Likewise if a bloom is developing too early it may be possible to slow the development by placing the plant in a cooler darker area; i.e. a basement. Of course not all varieties respond well to that treatment either and in some cases you might end up stalling the plant out completely.
-Cutting the blooms for the show: Water the plants the night before cutting- start cutting early in the morning. That’s when the stem cells contain the most water
-Cut the stem approximately 20 inches below the bottom of the bud, keeping the bloom support stake attached to the stem. -Cut at a slant and immediately put the stem in a bucket of water. (Lower leaves on the stem should have been removed leaving 3- 5 leaves at the base of the bloom). Then recut the stem approximately 1 inch above the previous cut while under water. This removes air bubbles that cling to the end of the stem and impede water uptake. Let the cut stem remain in the water for a few seconds, and then remove to a vase or water bucket for transportation to the show.
-I cut the incurves 3-4 days before judging day. The centers will develop much faster in a vase or bucket of mildly warm water (100 deg for example) than they will on the plant. Most others I cut 1-2 days before judging. Following these procedures the cut bloom will hold up well for 1-2 weeks. The key is the second cutting under water.
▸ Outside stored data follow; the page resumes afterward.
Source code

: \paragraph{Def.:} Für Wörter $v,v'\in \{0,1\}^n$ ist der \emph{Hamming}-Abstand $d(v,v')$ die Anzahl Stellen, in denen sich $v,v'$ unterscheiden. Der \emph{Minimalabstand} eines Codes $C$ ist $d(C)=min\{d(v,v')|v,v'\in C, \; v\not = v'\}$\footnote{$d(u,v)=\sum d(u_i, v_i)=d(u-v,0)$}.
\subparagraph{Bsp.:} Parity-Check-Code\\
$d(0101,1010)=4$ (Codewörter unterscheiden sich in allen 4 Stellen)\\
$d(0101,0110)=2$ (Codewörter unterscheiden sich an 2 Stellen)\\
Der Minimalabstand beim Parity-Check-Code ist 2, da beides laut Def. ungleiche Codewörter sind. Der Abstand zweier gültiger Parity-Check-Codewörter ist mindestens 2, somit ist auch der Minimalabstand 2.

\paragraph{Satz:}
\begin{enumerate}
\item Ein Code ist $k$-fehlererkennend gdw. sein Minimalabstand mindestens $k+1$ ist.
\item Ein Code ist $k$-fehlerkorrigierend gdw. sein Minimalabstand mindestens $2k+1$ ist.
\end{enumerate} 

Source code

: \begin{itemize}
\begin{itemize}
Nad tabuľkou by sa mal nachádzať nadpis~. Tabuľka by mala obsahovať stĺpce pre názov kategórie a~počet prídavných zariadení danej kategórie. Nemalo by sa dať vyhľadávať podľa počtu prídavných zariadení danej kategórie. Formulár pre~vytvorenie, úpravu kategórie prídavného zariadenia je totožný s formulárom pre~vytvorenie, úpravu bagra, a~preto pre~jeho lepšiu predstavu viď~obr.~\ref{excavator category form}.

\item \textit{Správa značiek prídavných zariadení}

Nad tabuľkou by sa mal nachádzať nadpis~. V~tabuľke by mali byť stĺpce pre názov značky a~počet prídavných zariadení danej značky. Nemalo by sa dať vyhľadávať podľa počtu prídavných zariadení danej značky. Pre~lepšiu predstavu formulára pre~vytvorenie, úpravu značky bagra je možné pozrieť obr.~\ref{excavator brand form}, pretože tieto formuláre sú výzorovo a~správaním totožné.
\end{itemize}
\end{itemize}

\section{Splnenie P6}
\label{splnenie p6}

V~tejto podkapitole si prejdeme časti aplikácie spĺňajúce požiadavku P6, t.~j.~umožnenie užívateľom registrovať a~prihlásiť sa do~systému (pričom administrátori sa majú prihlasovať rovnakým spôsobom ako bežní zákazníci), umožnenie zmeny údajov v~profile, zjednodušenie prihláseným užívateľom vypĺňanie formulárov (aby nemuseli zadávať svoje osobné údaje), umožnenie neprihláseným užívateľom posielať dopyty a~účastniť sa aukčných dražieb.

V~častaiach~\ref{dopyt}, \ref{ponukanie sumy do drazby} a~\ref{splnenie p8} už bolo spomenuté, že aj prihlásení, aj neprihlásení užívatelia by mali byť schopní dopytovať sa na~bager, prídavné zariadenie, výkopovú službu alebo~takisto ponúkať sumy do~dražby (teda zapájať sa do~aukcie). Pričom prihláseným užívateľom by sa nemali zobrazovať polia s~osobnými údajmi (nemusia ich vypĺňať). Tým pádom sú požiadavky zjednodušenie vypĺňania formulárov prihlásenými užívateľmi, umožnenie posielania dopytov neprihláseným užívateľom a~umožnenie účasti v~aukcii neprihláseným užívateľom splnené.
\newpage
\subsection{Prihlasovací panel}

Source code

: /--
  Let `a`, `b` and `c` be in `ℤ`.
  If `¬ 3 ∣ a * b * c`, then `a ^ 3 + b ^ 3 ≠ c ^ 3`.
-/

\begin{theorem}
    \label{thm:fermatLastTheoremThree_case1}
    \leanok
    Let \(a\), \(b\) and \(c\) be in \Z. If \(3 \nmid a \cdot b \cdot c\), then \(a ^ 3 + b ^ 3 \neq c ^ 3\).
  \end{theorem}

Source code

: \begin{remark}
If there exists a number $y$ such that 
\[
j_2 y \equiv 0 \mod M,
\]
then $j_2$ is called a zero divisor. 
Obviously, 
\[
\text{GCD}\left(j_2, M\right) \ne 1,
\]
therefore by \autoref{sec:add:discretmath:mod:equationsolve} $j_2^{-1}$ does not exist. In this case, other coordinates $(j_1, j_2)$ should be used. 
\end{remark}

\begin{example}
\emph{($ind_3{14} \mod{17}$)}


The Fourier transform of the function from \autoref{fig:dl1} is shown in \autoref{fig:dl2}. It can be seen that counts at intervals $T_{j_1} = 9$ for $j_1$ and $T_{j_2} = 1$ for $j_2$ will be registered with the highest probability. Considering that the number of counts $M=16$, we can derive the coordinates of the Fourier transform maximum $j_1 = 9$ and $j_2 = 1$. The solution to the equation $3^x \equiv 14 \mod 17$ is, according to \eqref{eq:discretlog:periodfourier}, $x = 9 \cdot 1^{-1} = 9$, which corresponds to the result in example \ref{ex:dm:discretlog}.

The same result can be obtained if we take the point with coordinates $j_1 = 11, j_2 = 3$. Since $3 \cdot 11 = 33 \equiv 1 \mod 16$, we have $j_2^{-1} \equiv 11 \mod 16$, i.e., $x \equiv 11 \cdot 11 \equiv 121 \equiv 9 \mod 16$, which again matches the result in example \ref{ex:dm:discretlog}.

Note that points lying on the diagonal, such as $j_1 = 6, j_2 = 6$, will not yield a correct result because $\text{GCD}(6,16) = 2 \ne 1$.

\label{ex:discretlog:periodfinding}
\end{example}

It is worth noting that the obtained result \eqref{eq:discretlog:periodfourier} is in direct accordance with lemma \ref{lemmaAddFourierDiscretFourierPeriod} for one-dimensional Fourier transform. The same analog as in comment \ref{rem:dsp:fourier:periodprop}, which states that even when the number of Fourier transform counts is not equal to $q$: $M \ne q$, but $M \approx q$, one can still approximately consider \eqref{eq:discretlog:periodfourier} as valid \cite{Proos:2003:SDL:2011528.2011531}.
-When you do the final arrangement of your bloom(s) you should make the final cut. Our show rules state that cutting most blooms 16 inches below the bud bottom is desired (That’s the length of the support stake you cut from 16 inch shingles. However the rules allow for up to 18 inch stems and supports for the very large blooms so that the lower petals don’t reach the vase. This also helps where the upper leaves are far below the bloom base and sometimes get shoved into the top of the vase.
Where multiple blooms are required in entry, you should work at cutting the stems slightly below the support so that the stems can be individually trimmed to present the top of each bloom at the same height. Please don’t get carried away and cut your blooms higher, making them more noticeable than comparable entries. The Judges can penalize you for such practices.
-In multiple bloom entries of 3 or 5 blooms per vase, variations to the same height rule are allowed/ preferred such that the back blooms are somewhat higher than the forward blooms.

Good luck! and come to the October meeting to get your materials, exchange ideas and ask questions.